Si agitava agile Biscia saltellando sul cazzo superiore di Lorenzo e intanto gli carezzava quel corpo martoriato, indugiando sulle cicatrici che creavano una fitta rete sul suo petto. Trovava eccitanti quelle ferite rimarginate, le ricordavano tutte le atrocità che gli aveva inflitto. Lui urlava che l'avrebbe uccisa, e invece era lì che la supplicava. Mentre si perdeva in questi pensieri eccitanti, avvertì chiaramente il cazzo di lui pulsare e quindi schizzarle dentro, riversando un copioso e viscoso liquido.
-Avresti dovuto avvisarmi che stavi venendo - disse Biscia stizzita mentre si sollevava dal cazzo e avvertiva la sborra colare giù, fino al bacino di Lorenzo.
Mentre il cazzo superiore già iniziava a perdere spessore e la vagina continuava a colare sperma, Biscia afferrò il cazzo inferiore di Lorenzo e lo infilò dentro, ricominciando a saltellare sul suo bacino.
-Questa volta non osare venire prima che io sia venuta. E avvisami - lo intimò - Altrimenti giuro che te ne taglio uno.
Lorenzo incassò annuendo. Per colpa di quella masturbazione tra le natiche era già molto avanti con il piacere e non sapeva quanto avrebbe resistito.
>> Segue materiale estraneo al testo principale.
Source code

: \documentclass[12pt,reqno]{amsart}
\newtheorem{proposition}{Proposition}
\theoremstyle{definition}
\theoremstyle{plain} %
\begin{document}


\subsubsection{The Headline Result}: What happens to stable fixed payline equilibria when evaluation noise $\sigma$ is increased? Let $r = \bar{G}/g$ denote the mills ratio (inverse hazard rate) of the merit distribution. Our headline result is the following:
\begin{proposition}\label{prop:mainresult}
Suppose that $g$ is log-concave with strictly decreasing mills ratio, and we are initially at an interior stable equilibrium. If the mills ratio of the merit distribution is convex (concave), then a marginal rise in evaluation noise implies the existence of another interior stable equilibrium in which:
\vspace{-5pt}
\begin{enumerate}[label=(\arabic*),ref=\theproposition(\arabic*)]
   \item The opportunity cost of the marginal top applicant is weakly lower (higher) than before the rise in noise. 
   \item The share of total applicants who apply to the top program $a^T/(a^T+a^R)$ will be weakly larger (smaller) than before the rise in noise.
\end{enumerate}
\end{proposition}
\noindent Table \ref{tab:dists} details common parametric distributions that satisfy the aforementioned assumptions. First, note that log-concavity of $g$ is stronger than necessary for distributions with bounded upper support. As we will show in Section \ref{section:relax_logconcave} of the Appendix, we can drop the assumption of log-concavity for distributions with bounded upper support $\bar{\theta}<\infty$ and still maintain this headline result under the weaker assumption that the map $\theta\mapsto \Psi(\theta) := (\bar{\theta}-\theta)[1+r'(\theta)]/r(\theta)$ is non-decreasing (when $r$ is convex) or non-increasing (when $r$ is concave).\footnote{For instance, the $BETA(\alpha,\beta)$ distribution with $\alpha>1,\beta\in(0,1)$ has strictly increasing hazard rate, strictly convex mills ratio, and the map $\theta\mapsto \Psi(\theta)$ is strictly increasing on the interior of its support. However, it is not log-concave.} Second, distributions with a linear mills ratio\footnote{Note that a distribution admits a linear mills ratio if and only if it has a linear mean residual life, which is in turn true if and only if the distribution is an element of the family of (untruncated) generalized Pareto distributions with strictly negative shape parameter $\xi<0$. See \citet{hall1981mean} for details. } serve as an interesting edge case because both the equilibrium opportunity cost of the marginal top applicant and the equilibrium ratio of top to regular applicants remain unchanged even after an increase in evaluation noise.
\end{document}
Come se non bastava la vagina di lei era strettissima ed elastica, stringeva il suo cazzo adattandosi ad ogni venatura dell'asta e stimolando ogni millimetro di pelle, anche la parte sotto la corona della cappella.
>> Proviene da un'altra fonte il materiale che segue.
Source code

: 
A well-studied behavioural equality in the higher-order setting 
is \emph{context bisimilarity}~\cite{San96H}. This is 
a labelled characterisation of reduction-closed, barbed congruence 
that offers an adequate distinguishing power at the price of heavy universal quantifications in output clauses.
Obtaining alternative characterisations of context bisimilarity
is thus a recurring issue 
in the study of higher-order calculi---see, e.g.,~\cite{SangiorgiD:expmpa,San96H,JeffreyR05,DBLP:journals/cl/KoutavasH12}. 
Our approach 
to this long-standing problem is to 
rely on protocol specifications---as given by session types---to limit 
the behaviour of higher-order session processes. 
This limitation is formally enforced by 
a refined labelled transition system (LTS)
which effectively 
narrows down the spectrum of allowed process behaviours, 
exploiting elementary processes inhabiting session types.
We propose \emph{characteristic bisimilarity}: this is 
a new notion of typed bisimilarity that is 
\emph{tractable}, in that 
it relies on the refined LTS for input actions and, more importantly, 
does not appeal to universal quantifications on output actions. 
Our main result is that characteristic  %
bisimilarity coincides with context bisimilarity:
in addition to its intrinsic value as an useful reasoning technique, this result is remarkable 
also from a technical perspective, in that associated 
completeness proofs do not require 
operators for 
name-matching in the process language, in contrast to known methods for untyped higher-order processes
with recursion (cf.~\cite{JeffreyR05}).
Da piacevole divenne rapidamente una tortura, in cui lui cercava di concentrarsi per non venire e subire le ire della sua signora. Cercò di concentrarsi su altro, ma sembrava impossibile.
Biscia, d'altra parte, si muoveva in modo rapido e continuo, iniziando ad agitare il bacino in movimento rotatori, facendo variare così l'inclinazione del cazzo di lui e accentuando il piacere.
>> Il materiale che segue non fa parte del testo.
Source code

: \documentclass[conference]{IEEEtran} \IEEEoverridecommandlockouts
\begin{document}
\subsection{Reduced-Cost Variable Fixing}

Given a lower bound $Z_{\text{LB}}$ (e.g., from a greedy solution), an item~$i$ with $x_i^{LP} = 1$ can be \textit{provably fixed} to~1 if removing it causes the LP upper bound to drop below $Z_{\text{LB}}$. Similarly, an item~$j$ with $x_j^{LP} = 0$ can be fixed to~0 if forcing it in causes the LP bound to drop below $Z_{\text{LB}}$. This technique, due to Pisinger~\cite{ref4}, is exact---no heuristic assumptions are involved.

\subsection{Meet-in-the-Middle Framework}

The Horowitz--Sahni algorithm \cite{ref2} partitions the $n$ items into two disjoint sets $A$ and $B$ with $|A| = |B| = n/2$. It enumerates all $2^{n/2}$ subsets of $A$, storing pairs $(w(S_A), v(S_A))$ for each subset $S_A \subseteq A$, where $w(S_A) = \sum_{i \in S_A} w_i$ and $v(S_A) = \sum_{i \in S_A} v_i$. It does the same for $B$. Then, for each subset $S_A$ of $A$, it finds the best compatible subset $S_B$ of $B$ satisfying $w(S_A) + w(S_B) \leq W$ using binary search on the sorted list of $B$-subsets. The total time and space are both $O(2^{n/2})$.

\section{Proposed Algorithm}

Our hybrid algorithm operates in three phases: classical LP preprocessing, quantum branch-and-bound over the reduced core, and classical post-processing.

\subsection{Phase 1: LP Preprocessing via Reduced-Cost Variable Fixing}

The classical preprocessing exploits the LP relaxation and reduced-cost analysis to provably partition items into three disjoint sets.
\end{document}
-Ti supplico mia signora - disse lui con le parole che gli morivano in gola - sto quasi per venire... Non riuscirò a resistere a lungo.
Biscia sbuffò sonoramente.
-Sei una enorme delusione - gli disse sprezzante - credevo che Anya fosse una puttana assatanata e ti avesse scelto per le tue capacità. Invece non hai idea di come far godere una donna. Se siete tutti così voi uomini di Suddia si vede che le urla di Giulia mentre la stupravano erano di piacere.
Detto ciò si alzò rapidamente dal cazzo di lui.
-Forza, alzati - gli disse perentoria - Sborra qua - aggiunse indicando un posto specifico del sarcofago di pietra.
Lui si mise in ginocchio a capo chino, umiliato e mortificato, con il cazzo inferiore gonfio, sporco di sborra e pronto ad esplodere.
-Allora? - chiese lei vedendolo fermo - Cosa aspetti? Pensi che sarò io a farti venire? Fai da solo.
Lorenzo, ancora a capo chino, si afferrò il cazzo in tiro e fradicio di umori e sperma e iniziò a masturbarsi con vigore. Ci mise davvero poco a schizzare. La sborra colpì e imbrattò l'incisione "Qui giace Anya che non fu degna a e ora è morta.".

L'umiliazione bruciava l'anima di Lorenzo che però non riusciva a resistere, magicamente costretto ad ubbidire a Biscia. Così schizzo dopo schizzo la sborra, densa e bianca, coprì la scritta. Tanto densa che "Qui giace", "che" e "fu degna e ora" non si leggevano nemmeno più.